Peter Frampton's solo debut after leaving Humble Pie (as they stood on the brink of stardom) spotlights Frampton's well-crafted, though lyrically lightweight, songwriting and his fine guitar playing. The songs on Wind of Change are built primarily around acoustic guitar foundations, but "It's a Plain Shame" and "All I Want to Be (Is by Your Side)" sound like they could have been lifted off Humble Pie's Rock On. The sound is crisp, the melodies catchy, and Frampton's distinctive, elliptical Gibson Les Paul guitar leads soar throughout. A comparison between this album and Humble Pie's post-Frampton turn to generic boogie-rock shows why Frampton left that group. Although Humble Pie's Smokin' was much more successful, hitting the Top Ten in the spring of 1972, Wind of Change was far superior musically. With its mix of ballads and upbeat numbers with just enough of a rock edge, Wind of Change showed Frampton at his creative peak. The band here includes Ringo Starr, Billy Preston, and Klaus Voorman.
Words - Jim Newsom
Named after Frampton's touring band at the time, Frampton's Camel has a harder-rocking feel than its predecessor Wind of Change, with Mick Gallagher's percussive electric piano and organ taking a prominent position in the mix and Frampton getting a harder sound from his electric guitars (though his acoustic playing is so lush and lyrical that it dominates the album here and there in its quiet way). The sound on this recording lays out the formula that Frampton would take to mega-success three years later with the release of Frampton Comes Alive.
The songs are all first-rate or close to it -- included here is the original studio version of the group composition "Do You Feel Like We Do," a quicker-tempo, extended (albeit less majestic) version of which appeared on the latter album and became a staple of classic-rock radio, but the Frampton-composed "I Got My Eyes on You" and "Don't Fade Away" and the Frampton-Gallagher "All Night Long" are also compelling examples of '70s hard rock at its commercial best.
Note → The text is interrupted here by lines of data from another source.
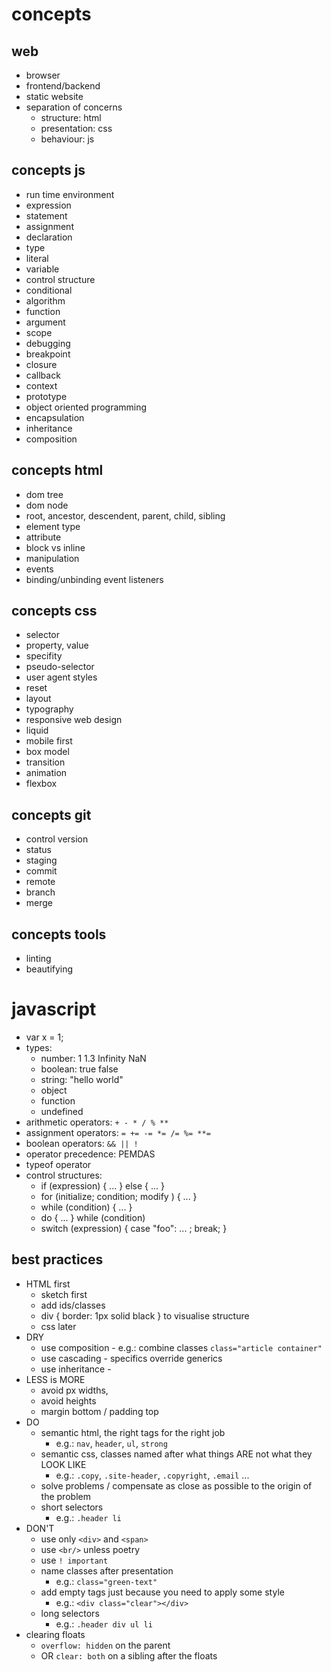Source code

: # concepts

## web

- browser
- frontend/backend
- static website
- separation of concerns
  - structure: html
  - presentation: css
  - behaviour: js

## concepts js
- run time environment
- expression
- statement
- assignment
- declaration
- type
- literal
- variable
- control structure
- conditional
- algorithm
- function
- argument
- scope
- debugging
- breakpoint
- closure
- callback
- context
- prototype
- object oriented programming
- encapsulation
- inheritance
- composition

## concepts html
- dom tree
- dom node
- root, ancestor, descendent, parent, child, sibling
- element type
- attribute
- block vs inline
- manipulation
- events
- binding/unbinding event listeners

## concepts css
- selector
- property, value
- specifity
- pseudo-selector
- user agent styles
- reset
- layout
- typography
- responsive web design
- liquid
- mobile first
- box model
- transition
- animation
- flexbox

## concepts git
- control version
- status
- staging
- commit
- remote
- branch
- merge

## concepts tools
- linting
- beautifying

# javascript

- var x = 1;
- types:
  - number: 1 1.3 Infinity NaN
  - boolean: true false
  - string: "hello world"
  - object
  - function
  - undefined
- arithmetic operators: `+ - * / % **`
- assignment operators: `= += -= *= /= %= **=`
- boolean operators: `&& || !`
- operator precedence: PEMDAS
- typeof operator
- control structures:
  - if (expression) { ... } else { ... }
  - for (initialize; condition; modify ) { ... }
  - while (condition) { ... }
  - do { ... } while (condition) 
  - switch (expression) { case "foo": ... ; break; }


## best practices

- HTML first
  - sketch first
  - add ids/classes 
  - div { border: 1px solid black } to visualise structure
  - css later
- DRY
  - use composition - e.g.: combine classes `class="article container"` 
  - use cascading - specifics override generics
  - use inheritance -  
- LESS is MORE
  - avoid px widths, 
  - avoid heights
  - margin bottom / padding top
- DO
  - semantic html, the right tags for the right job
    - e.g.: `nav`, `header`, `ul`, `strong`
  - semantic css, classes named after what things ARE not what they LOOK LIKE
    - e.g.: `.copy`, `.site-header`, `.copyright`, `.email` ...
  - solve problems / compensate as close as possible to the origin of the problem
  - short selectors
    - e.g.: `.header li`
- DON'T
  - use only `<div>` and `<span>`
  - use `<br/>` unless poetry
  - use `! important`
  - name classes after presentation
    - e.g.: `class="green-text"`
  - add empty tags just because you need to apply some style
    - e.g.: `<div class="clear"></div>`
  - long selectors
    - e.g.: `.header div ul li`
- clearing floats
  - `overflow: hidden` on the parent
  - OR `clear: both` on a sibling after the floats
This album also includes a nice cover of Stevie Wonder's "I Believe (When I Fall in Love With You It Will Be Forever)," the power ballad "Lines on My Face," the rollicking "White Sugar," and Frampton's gorgeously lyrical, all acoustic "Just the Time of the Year." As on Wind of Change, Frampton's use of dynamics and mix of acoustic and electric guitars keeps the music from becoming one-dimensional.
Words - Jim Newsom & Bruce Eder
Peter’s third studio came out in 1974 and reached No.125 on the Billboard album chart. After the band’s keyboard player left before the recording of this album Frampton took over the duties in addition to his customary guitar role. Engineered by Chris Kimsey engineering, in London, and at Headley Grange in Hampshire, which had been previously used by Led Zeppelin for some of their notable recordings. The cover of the album was designed album by Hipgnosis , it features freeze-frame photos of the band having buckets of water thrown in their faces. The title track later became the opening track of Frampton Comes Alive, which also featured ‘Double Wah’ and ‘I Wanna Go To The Sun’ that can be found on this album.